(Items listed in a dataset)
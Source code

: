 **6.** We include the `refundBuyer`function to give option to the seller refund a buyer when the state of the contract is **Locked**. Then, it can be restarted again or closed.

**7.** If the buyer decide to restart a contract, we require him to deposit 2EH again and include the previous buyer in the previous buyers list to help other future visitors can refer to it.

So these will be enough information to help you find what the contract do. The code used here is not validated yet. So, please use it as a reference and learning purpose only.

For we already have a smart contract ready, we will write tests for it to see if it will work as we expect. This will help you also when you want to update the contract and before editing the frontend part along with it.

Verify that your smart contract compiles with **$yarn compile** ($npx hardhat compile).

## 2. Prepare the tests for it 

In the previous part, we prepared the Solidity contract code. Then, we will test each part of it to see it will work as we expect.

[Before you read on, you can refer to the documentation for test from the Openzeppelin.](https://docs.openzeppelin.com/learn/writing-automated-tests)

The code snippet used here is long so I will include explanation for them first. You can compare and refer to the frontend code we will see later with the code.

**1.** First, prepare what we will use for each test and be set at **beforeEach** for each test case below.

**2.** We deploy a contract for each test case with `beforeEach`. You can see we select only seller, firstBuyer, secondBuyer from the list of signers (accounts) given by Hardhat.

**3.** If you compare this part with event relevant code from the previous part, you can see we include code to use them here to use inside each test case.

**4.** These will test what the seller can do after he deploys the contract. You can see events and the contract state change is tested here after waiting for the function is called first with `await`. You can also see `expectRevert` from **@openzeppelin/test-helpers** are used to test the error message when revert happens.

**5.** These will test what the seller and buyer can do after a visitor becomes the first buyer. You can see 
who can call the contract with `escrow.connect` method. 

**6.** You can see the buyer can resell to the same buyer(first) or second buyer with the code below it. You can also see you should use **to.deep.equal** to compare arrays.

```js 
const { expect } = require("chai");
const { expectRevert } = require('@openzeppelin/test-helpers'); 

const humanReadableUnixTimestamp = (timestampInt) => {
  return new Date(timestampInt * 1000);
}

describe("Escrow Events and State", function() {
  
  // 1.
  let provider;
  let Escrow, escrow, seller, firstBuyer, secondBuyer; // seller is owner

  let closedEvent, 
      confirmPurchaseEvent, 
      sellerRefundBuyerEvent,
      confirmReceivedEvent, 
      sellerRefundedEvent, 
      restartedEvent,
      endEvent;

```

**The task:**
For each line above that contains the word "previous", give the line as it is written.

**Result:**
**7.** If the buyer decide to restart a contract, we require him to deposit 2EH again and include the previous buyer in the previous buyers list to help other future visitors can refer to it.
In the previous part, we prepared the Solidity contract code. Then, we will test each part of it to see it will work as we expect.
**3.** If you compare this part with event relevant code from the previous part, you can see we include code to use them here to use inside each test case.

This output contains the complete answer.